┌──

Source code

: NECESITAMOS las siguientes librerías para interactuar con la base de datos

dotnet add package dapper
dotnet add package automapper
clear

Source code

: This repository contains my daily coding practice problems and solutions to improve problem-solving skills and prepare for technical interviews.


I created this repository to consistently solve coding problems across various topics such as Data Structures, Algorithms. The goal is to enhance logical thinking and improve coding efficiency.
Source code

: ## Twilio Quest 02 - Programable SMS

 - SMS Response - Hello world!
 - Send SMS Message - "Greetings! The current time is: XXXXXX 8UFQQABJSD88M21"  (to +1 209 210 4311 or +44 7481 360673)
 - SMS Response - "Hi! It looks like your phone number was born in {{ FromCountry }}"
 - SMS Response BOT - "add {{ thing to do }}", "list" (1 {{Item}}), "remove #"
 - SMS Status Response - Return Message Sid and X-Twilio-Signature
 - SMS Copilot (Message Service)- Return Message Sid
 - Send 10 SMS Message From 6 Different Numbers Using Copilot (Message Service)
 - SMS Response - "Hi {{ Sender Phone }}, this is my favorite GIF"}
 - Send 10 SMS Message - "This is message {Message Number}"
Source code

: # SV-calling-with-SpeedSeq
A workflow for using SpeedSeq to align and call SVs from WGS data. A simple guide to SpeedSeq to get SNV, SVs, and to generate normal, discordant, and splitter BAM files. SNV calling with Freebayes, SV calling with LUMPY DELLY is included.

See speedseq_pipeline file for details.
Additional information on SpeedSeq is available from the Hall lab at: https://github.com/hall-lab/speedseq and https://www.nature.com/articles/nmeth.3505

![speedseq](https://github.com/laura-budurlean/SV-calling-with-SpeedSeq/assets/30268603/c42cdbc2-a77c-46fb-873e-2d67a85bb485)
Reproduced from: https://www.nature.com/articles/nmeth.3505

└──

** TASK **
Up to the line containing "- Send 10 SMS Message From", skip everything; from that line through the last line above, return each line exactly.

** REPLY TO THE TASK **
 - Send 10 SMS Message From 6 Different Numbers Using Copilot (Message Service)
 - SMS Response - "Hi {{ Sender Phone }}, this is my favorite GIF"}
 - Send 10 SMS Message - "This is message {Message Number}"
Source code

: # SV-calling-with-SpeedSeq
A workflow for using SpeedSeq to align and call SVs from WGS data. A simple guide to SpeedSeq to get SNV, SVs, and to generate normal, discordant, and splitter BAM files. SNV calling with Freebayes, SV calling with LUMPY DELLY is included.

See speedseq_pipeline file for details.
Additional information on SpeedSeq is available from the Hall lab at: https://github.com/hall-lab/speedseq and https://www.nature.com/articles/nmeth.3505

![speedseq](https://github.com/laura-budurlean/SV-calling-with-SpeedSeq/assets/30268603/c42cdbc2-a77c-46fb-873e-2d67a85bb485)
Reproduced from: https://www.nature.com/articles/nmeth.3505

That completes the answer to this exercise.